首先,个人信息保护法首次在国内法中规定了个人信息处理的合法性基础(第十三条),包括用户同意、订立合同所必需、人力资源管理所必需、履行法定职责/义务、紧急保护、新闻报道或者舆论监督、合理处理公开信息等多项合法性基础。对于个人信息处理者而言,在以往仅有用户同意这种唯一的合法性基础之上,丰富了可以合法处理个人信息的途径,既考虑了个人信息处理活动的合理实践,也借鉴了成熟的国外立法经验。同时,个人信息保护法也妥当地处理了同法条文的衔接,根据第十三条第二款规定,依照本法其他有关规定,处理个人信息应当取得个人同意,但有前款第二项至第七项规定情形的,不需取得个人同意。这充分体现了个人信息处理活动的复杂性、多场景性,明确了除“用户同意”以外合法处理个人信息的情形遵守其他条款的规则,保证了立法的科学性和严密性。其次,个人信息保护法对通过自动化决策方式处理个人信息作出了规定,回应了广为关注的信息茧房和大数据杀熟问题。个人信息保护法要求“利用个人信息进行自动化决策,应当保证决策的透明度和结果公平、公正”(第二十四条第一款)。针对信息茧房问题,个人信息保护法赋予了用户拒绝的权利,规定“通过自动化决策方式向个人进行信息推送、商业营销,应当同时提供不针对其个人特征的选项,或者向个人提供便捷的拒绝方式”(第二十四条第二款);针对大数据杀熟问题,规定“不得对个人在交易价格等交易条件上实行不合理的差别待遇”(第二十四条第一款)。实际上,在反垄断法框架下,大数据杀熟是一种滥用市场支配地位的行为,反垄断法已有类似的规定。个人信息保护法对此作出规定,既能在反垄断规制以外提供新的保护路径,也能从个人信息收集、使用的底层逻辑上应对大数据杀熟问题。无论是信息茧房问题还是大数据杀熟,个人信息处理活动发挥着最基础的支撑作用,离开个人信息数据处理,信息茧房和大数据杀熟都很难实现。通过对个人信息处理活动的有效规制,能够对解决类似问题起到釜底抽薪的根本性作用。再次,明确了对公共场所视频监控活动的规则。个人信息保护法第二十六条要求“在公共场所安装图像采集、个人身份识别设备,应当为维护公共安全所必需,遵守国家有关规定,并设置显著的提示标识。所收集的个人图像、身份识别信息只能用于维护公共安全的目的,不得用于其他目的;取得个人单独同意的除外。”出于保护公共安全的必要,公共场所设置摄像等设备越来越普及,也发挥了实际的效果。然而,有些摄像等设备的设置超出了维护公共安全的目的,甚至是为了私益。个人信息保护法通过该条作出了原则性规定,为后续规范相关活动提供了法律依据。最后,首次明确了处理已公开个人信息的规则。根据个人信息保护法第十三条的规定,“依照本法规定在合理的范围内处理个人自行公开或者其他已经合法公开的个人信息”属于合法性基础之一。第二十七条对已公开的个人信息处理进行规定,明确可以在合理的范围内处理个人自行公开或者其他已经合法公开的个人信息,但是个人明确拒绝的除外。同时,处理已公开的个人信息对个人权益有重大影响的,还应当依照本法规定取得个人同意。

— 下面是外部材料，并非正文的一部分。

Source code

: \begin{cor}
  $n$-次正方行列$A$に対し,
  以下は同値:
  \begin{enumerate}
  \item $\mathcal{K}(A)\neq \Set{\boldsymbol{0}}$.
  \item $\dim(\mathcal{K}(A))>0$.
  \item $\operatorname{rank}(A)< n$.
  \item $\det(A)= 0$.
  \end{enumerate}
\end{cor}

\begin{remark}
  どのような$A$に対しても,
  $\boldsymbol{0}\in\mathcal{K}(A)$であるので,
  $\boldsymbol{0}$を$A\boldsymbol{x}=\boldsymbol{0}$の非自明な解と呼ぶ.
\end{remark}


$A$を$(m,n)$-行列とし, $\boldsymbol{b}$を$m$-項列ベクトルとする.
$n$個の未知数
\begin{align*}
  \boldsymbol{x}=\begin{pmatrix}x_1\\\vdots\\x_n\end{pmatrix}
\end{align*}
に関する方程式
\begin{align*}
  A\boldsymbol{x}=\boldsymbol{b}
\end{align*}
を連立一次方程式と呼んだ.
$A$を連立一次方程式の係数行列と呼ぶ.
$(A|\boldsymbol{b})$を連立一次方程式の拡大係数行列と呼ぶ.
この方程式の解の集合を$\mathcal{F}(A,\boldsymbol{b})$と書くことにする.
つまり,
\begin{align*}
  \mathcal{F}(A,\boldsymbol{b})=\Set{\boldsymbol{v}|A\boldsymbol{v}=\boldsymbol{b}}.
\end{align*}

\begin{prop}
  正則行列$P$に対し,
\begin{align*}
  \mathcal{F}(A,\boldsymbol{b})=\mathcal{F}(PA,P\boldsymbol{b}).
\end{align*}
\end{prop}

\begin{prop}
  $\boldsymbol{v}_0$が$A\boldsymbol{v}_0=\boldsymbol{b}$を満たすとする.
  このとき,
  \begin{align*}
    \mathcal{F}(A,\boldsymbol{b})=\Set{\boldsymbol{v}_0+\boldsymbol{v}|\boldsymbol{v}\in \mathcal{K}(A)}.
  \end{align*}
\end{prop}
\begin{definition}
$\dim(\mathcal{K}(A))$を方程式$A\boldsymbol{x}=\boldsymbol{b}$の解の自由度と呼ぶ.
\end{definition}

三是对个人在个人信息处理活动中的权利进行了充分规定。
个人对其个人信息所享有的权利是个人参与个人信息保护的重要手段之一,体现了个人信息多元治理思路。参考以GDPR为代表的国外个人信息保护立法,赋予个人的权利种类基本一致。个人信息保护法进行了科学、充分的立法借鉴。通过原则性条款明确了个人对其个人信息的处理享有知情权、决定权,有权限制或者拒绝他人对其个人信息进行处理(第四十四条)。具体规定了查阅、复制权,可携带权(第四十五条),更正权(第四十六条),删除权(第四十七条),请求解释权(第四十八条)。对于自然人死亡的,也明确了其近亲属行使相关权利的规定(第四十九条)。比较而言,个人信息保护法对个人在个人信息处理活动中享有的权利作了比较充分的规定,除了对国际国内普遍存在争议的“被遗忘权”未作明确规定以外,基本和国外立法相一致。值得注意的是,个人信息保护法中所称“权利”,有别于民法体系中的民事权利,并未对个人信息进行权利化规定,而是强调了“在个人信息处理活动中的”权利。
四是规定了个人信息处理者的义务。
个人信息处理者的义务可以理解为个人信息处理的操作规范和手册。对于个人信息处理者而言,是需要非常熟悉并逐一对照遵守的部分。个人信息保护是一种合规性状态,而非一种目标性结果,需要个人信息处理者持续投入成本、资源以维持合法、合理的个人信息保护水平。个人信息保护法第五十一条对个人信息处理者的义务进行了概括性规定,包括:(一)制定内部管理制度和操作规程;(二)对个人信息实行分类管理;(三)采取相应的加密、去标识化等安全技术措施;(四)合理确定个人信息处理的操作权限,并定期对从业人员进行安全教育和培训;(五)制定并组织实施个人信息安全事件应急预案;(六)法律、行政法规规定的其他措施。总体而言,个人信息处理者按照这几项持续推进内部个人信息保护工作就能符合合规要求,具体可以根据企业规模大小、服务性质、技术水平等选择更为符合自身情况的相应措施。除了第五十一条规定,个人信息保护法还规定了合规审计(第五十四条)、泄露通知(第五十七条)等要求。在一般性要求的基础上,个人信息保护法还作了一些特殊规定,一是对于处理个人信息达到国家网信部门规定数量的个人信息处理者,要求指定个人信息保护负责人(第五十二条);二是对于境外个人信息处理者,要求在中国境内设立专门机构或者指定代表(第五十三条);三是特定情形下应当进行个人信息保护影响评估,主要是一些高风险情形,包括处理敏感个人信息、自动化决策、委托处理、向他人/境外提供、公开个人信息等(第五十五条);四是规定了“守门人”义务,对于提供重要互联网平台服务、用户数量巨大、业务类型复杂的个人信息处理者(可以理解为“守门人”或是大型互联网平台)还应当履行更高水平的义务,要求成立外部独立监督机构、制定平台规则、阻断违法活动、定期发布履责报告等(第五十八条)。
五是确定了履行个人信息保护职责的部门及其职责。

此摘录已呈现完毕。